Once the line with "시 생년월일을 날짜/시간" is found in the data, output it and each following line exactly, up to and including the line with "name in English.</span></span>", and nothing before or after.

Top of THE DATA

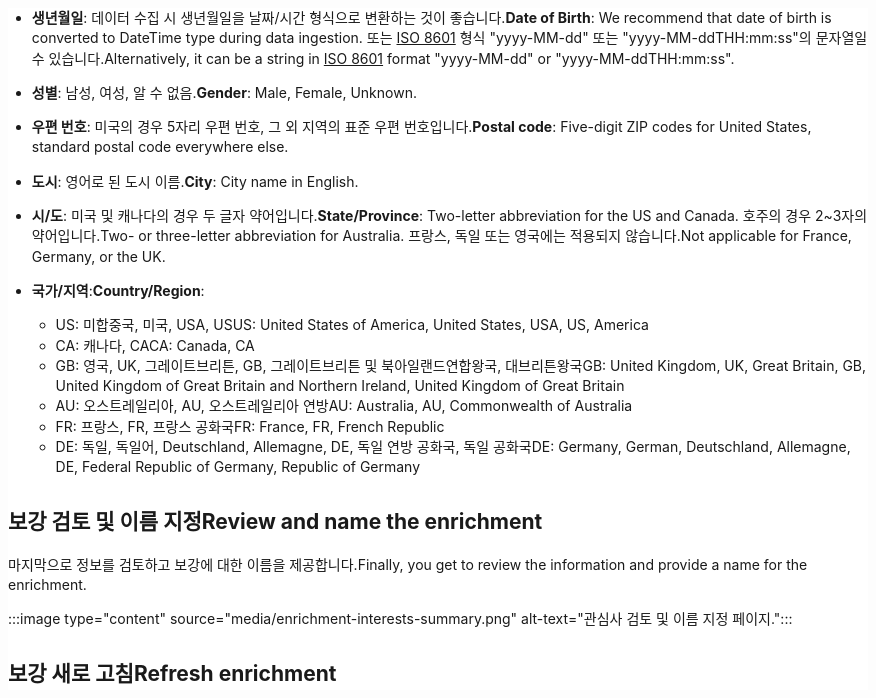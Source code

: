- <span data-ttu-id="8c7f2-159">**생년월일**: 데이터 수집 시 생년월일을 날짜/시간 형식으로 변환하는 것이 좋습니다.</span><span class="sxs-lookup"><span data-stu-id="8c7f2-159">**Date of Birth**: We recommend that date of birth is converted to DateTime type during data ingestion.</span></span> <span data-ttu-id="8c7f2-160">또는 [ISO 8601](https://www.iso.org/iso-8601-date-and-time-format.html) 형식 "yyyy-MM-dd" 또는 "yyyy-MM-ddTHH:mm:ss"의 문자열일 수 있습니다.</span><span class="sxs-lookup"><span data-stu-id="8c7f2-160">Alternatively, it can be a string in [ISO 8601](https://www.iso.org/iso-8601-date-and-time-format.html) format "yyyy-MM-dd" or "yyyy-MM-ddTHH:mm:ss".</span></span>
- <span data-ttu-id="8c7f2-161">**성별**: 남성, 여성, 알 수 없음.</span><span class="sxs-lookup"><span data-stu-id="8c7f2-161">**Gender**: Male, Female, Unknown.</span></span>
- <span data-ttu-id="8c7f2-162">**우편 번호**: 미국의 경우 5자리 우편 번호, 그 외 지역의 표준 우편 번호입니다.</span><span class="sxs-lookup"><span data-stu-id="8c7f2-162">**Postal code**: Five-digit ZIP codes for United States, standard postal code everywhere else.</span></span>
- <span data-ttu-id="8c7f2-163">**도시**: 영어로 된 도시 이름.</span><span class="sxs-lookup"><span data-stu-id="8c7f2-163">**City**: City name in English.</span></span>
- <span data-ttu-id="8c7f2-164">**시/도**: 미국 및 캐나다의 경우 두 글자 약어입니다.</span><span class="sxs-lookup"><span data-stu-id="8c7f2-164">**State/Province**: Two-letter abbreviation for the US and Canada.</span></span> <span data-ttu-id="8c7f2-165">호주의 경우 2~3자의 약어입니다.</span><span class="sxs-lookup"><span data-stu-id="8c7f2-165">Two- or three-letter abbreviation for Australia.</span></span> <span data-ttu-id="8c7f2-166">프랑스, 독일 또는 영국에는 적용되지 않습니다.</span><span class="sxs-lookup"><span data-stu-id="8c7f2-166">Not applicable for France, Germany, or the UK.</span></span>
- <span data-ttu-id="8c7f2-167">**국가/지역**:</span><span class="sxs-lookup"><span data-stu-id="8c7f2-167">**Country/Region**:</span></span>

  - <span data-ttu-id="8c7f2-168">US: 미합중국, 미국, USA, US</span><span class="sxs-lookup"><span data-stu-id="8c7f2-168">US: United States of America, United States, USA, US, America</span></span>
  - <span data-ttu-id="8c7f2-169">CA: 캐나다, CA</span><span class="sxs-lookup"><span data-stu-id="8c7f2-169">CA: Canada, CA</span></span>
  - <span data-ttu-id="8c7f2-170">GB: 영국, UK, 그레이트브리튼, GB, 그레이트브리튼 및 북아일랜드연합왕국, 대브리튼왕국</span><span class="sxs-lookup"><span data-stu-id="8c7f2-170">GB: United Kingdom, UK, Great Britain, GB, United Kingdom of Great Britain and Northern Ireland, United Kingdom of Great Britain</span></span>
  - <span data-ttu-id="8c7f2-171">AU: 오스트레일리아, AU, 오스트레일리아 연방</span><span class="sxs-lookup"><span data-stu-id="8c7f2-171">AU: Australia, AU, Commonwealth of Australia</span></span>
  - <span data-ttu-id="8c7f2-172">FR: 프랑스, FR, 프랑스 공화국</span><span class="sxs-lookup"><span data-stu-id="8c7f2-172">FR: France, FR, French Republic</span></span>
  - <span data-ttu-id="8c7f2-173">DE: 독일, 독일어, Deutschland, Allemagne, DE, 독일 연방 공화국, 독일 공화국</span><span class="sxs-lookup"><span data-stu-id="8c7f2-173">DE: Germany, German, Deutschland, Allemagne, DE, Federal Republic of Germany, Republic of Germany</span></span>

## <a name="review-and-name-the-enrichment"></a><span data-ttu-id="8c7f2-174">보강 검토 및 이름 지정</span><span class="sxs-lookup"><span data-stu-id="8c7f2-174">Review and name the enrichment</span></span>

<span data-ttu-id="8c7f2-175">마지막으로 정보를 검토하고 보강에 대한 이름을 제공합니다.</span><span class="sxs-lookup"><span data-stu-id="8c7f2-175">Finally, you get to review the information and provide a name for the enrichment.</span></span>

:::image type="content" source="media/enrichment-interests-summary.png" alt-text="관심사 검토 및 이름 지정 페이지.":::

## <a name="refresh-enrichment"></a><span data-ttu-id="8c7f2-177">보강 새로 고침</span><span class="sxs-lookup"><span data-stu-id="8c7f2-177">Refresh enrichment</span></span>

Bottom of THE DATA

# [EXPECTED ANSWER]
:- <span data-ttu-id="8c7f2-159">**생년월일**: 데이터 수집 시 생년월일을 날짜/시간 형식으로 변환하는 것이 좋습니다.</span><span class="sxs-lookup"><span data-stu-id="8c7f2-159">**Date of Birth**: We recommend that date of birth is converted to DateTime type during data ingestion.</span></span> <span data-ttu-id="8c7f2-160">또는 [ISO 8601](https://www.iso.org/iso-8601-date-and-time-format.html) 형식 "yyyy-MM-dd" 또는 "yyyy-MM-ddTHH:mm:ss"의 문자열일 수 있습니다.</span><span class="sxs-lookup"><span data-stu-id="8c7f2-160">Alternatively, it can be a string in [ISO 8601](https://www.iso.org/iso-8601-date-and-time-format.html) format "yyyy-MM-dd" or "yyyy-MM-ddTHH:mm:ss".</span></span>
- <span data-ttu-id="8c7f2-161">**성별**: 남성, 여성, 알 수 없음.</span><span class="sxs-lookup"><span data-stu-id="8c7f2-161">**Gender**: Male, Female, Unknown.</span></span>
- <span data-ttu-id="8c7f2-162">**우편 번호**: 미국의 경우 5자리 우편 번호, 그 외 지역의 표준 우편 번호입니다.</span><span class="sxs-lookup"><span data-stu-id="8c7f2-162">**Postal code**: Five-digit ZIP codes for United States, standard postal code everywhere else.</span></span>
- <span data-ttu-id="8c7f2-163">**도시**: 영어로 된 도시 이름.</span><span class="sxs-lookup"><span data-stu-id="8c7f2-163">**City**: City name in English.</span></span>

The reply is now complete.